State Regulators Busy With Fintech Sandbox, Investigation and Settlement

Financial Services Law

In state-specific news, Arizona opened its sandbox for fintech play, Lending Club revealed that Massachusetts is following in the footsteps of the Federal Trade Commission (FTC) and the Georgia attorney general reached a $75,000 settlement with a financial institution over unauthorized fees.

What happened

Earlier this year, Arizona announced the creation of a “regulatory sandbox program” that allows participants to obtain access to the state’s market to test innovative financial products or services without first obtaining full state licensure.

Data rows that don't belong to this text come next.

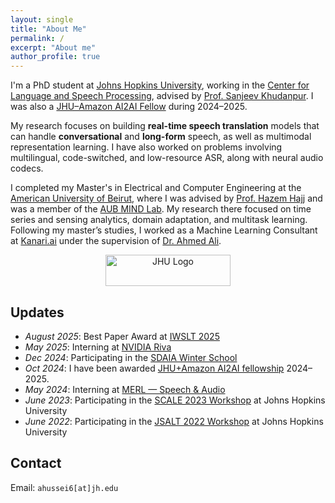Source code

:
 ```yaml
---
layout: single
title: "About Me"
permalink: /
excerpt: "About me"
author_profile: true
---
```


I'm a PhD student at [Johns Hopkins University](https://engineering.jhu.edu/ece), working in the [Center for Language and Speech Processing](https://www.clsp.jhu.edu), advised by [Prof. Sanjeev Khudanpur](https://www.clsp.jhu.edu/faculty/sanjeev-khudanpur). I was also a [JHU–Amazon AI2AI Fellow](https://ai2ai.engineering.jhu.edu/2024-2025-ai2ai-fellows) during 2024–2025.

My research focuses on building **real-time speech translation** models that can handle **conversational** and **long-form** speech, as well as multimodal representation learning. I have also worked on problems involving multilingual, code-switched, and low-resource ASR, along with neural audio codecs.

I completed my Master's in Electrical and Computer Engineering at the [American University of Beirut](https://www.aub.edu.lb/), where I was advised by [Prof. Hazem Hajj](https://www.aub.edu.lb/pages/profile.aspx?memberId=hh63) and was a member of the [AUB MIND Lab](https://sites.aub.edu.lb/mindlab/members/alumni/). My research there focused on time series and sensing analytics, domain adaptation, and multitask learning. Following my master’s studies, I worked as a Machine Learning Consultant at [Kanari.ai](https://kanari.ai) under the supervision of [Dr. Ahmed Ali](https://www.linkedin.com/in/ahmedali08).

<p align="center">
  <img alt="JHU Logo" width="200" height="50" src="{{ '/assets/jhu_logo.svg' | relative_url }}">
</p>

## Updates
- *August 2025*: Best Paper Award at [IWSLT 2025](https://engineering.jhu.edu/ece/news/jhu-students-win-best-paper-award-at-international-speech-translation-conference)
- *May 2025*: Interning at [NVIDIA Riva](https://www.nvidia.com/en-us/ai-data-science/products/riva/)
- *Dec 2024*: Participating in the [SDAIA Winter School](https://sdaia-event.webflow.io/)
- *Oct 2024*: I have been awarded [JHU+Amazon AI2AI fellowship](https://ai2ai.engineering.jhu.edu/2024-2025-ai2ai-fellows) 2024–2025.
- *May 2024*: Interning at [MERL — Speech & Audio](https://www.merl.com/research/speech-audio)
- *June 2023*: Participating in the [SCALE 2023 Workshop](https://hltcoe.jhu.edu/research/scale/scale-2023) at Johns Hopkins University
- *June 2022*: Participating in the [JSALT 2022 Workshop](https://www.clsp.jhu.edu/2022-eighth-frederick-jelinek-memorial-summer-workshop/) at Johns Hopkins University

## Contact
Email: `ahussei6[at]jh.edu`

On Aug. 3, the Arizona Office of the Attorney General announced it will begin accepting applications for participation. Interested companies need to submit an application form and a $500 application fee. Applicants must meet the definition of an “innovative financial product or service” found in the governing law.

House Bill 2434, which created the program, defined an “innovative financial product or service” as “a financial product or service that includes an innovation,” with “financial product or service” defined to mean a “product or service that requires licensure under [Arizona law] or a product or service that includes a business model, delivery mechanism or element that may otherwise require a license or other authorization to act as a financial institution or enterprise or other entity that is regulated by [Arizona law].”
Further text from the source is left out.